**Problem description**
Filter the data for lines with the word "blog", then copy every line so identified.

• • • • •

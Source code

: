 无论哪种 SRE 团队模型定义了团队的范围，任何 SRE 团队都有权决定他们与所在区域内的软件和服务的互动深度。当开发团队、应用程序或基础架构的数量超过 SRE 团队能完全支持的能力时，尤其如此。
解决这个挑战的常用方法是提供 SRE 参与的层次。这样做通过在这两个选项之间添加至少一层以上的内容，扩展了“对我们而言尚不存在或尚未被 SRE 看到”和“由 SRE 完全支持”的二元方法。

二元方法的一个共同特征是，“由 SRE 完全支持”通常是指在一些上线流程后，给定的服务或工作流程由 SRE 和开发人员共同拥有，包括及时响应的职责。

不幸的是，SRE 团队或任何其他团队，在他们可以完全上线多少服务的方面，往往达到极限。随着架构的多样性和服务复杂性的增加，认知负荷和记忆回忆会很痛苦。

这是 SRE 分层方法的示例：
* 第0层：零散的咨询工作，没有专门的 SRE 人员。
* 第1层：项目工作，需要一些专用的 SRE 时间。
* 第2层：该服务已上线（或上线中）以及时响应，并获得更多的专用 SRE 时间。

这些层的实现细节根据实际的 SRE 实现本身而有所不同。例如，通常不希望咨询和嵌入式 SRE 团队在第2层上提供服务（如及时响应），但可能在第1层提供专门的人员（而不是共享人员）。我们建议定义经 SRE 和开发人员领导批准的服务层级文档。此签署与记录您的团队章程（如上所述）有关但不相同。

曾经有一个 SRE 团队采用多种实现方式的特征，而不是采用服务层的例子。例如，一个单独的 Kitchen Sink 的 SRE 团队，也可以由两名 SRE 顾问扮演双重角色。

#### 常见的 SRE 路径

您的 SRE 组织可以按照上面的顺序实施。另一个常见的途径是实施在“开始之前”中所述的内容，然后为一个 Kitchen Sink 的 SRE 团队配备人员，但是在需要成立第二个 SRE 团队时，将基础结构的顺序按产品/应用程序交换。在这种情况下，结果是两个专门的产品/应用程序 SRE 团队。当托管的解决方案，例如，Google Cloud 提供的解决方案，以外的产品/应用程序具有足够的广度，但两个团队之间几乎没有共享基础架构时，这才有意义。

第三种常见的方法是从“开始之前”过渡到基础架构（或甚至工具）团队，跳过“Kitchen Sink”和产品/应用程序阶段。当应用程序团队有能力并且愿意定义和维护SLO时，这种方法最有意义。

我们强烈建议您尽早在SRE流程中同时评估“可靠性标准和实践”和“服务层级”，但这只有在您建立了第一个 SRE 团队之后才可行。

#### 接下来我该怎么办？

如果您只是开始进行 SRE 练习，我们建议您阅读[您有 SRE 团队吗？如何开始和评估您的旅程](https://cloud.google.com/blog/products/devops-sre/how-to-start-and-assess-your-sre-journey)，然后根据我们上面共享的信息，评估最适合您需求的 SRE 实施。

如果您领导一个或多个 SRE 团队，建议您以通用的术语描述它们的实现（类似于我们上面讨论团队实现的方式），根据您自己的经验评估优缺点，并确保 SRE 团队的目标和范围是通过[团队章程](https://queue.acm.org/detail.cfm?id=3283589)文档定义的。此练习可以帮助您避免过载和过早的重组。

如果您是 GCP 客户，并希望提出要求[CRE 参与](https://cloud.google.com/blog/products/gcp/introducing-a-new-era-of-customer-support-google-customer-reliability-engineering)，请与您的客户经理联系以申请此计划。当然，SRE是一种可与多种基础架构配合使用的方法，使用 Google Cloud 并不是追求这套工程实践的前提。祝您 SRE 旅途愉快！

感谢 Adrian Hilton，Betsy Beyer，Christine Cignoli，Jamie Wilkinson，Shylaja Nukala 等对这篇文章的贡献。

• • • • •

**Solution to this problem**
如果您只是开始进行 SRE 练习，我们建议您阅读[您有 SRE 团队吗？如何开始和评估您的旅程](https://cloud.google.com/blog/products/devops-sre/how-to-start-and-assess-your-sre-journey)，然后根据我们上面共享的信息，评估最适合您需求的 SRE 实施。
如果您是 GCP 客户，并希望提出要求[CRE 参与](https://cloud.google.com/blog/products/gcp/introducing-a-new-era-of-customer-support-google-customer-reliability-engineering)，请与您的客户经理联系以申请此计划。当然，SRE是一种可与多种基础架构配合使用的方法，使用 Google Cloud 并不是追求这套工程实践的前提。祝您 SRE 旅途愉快！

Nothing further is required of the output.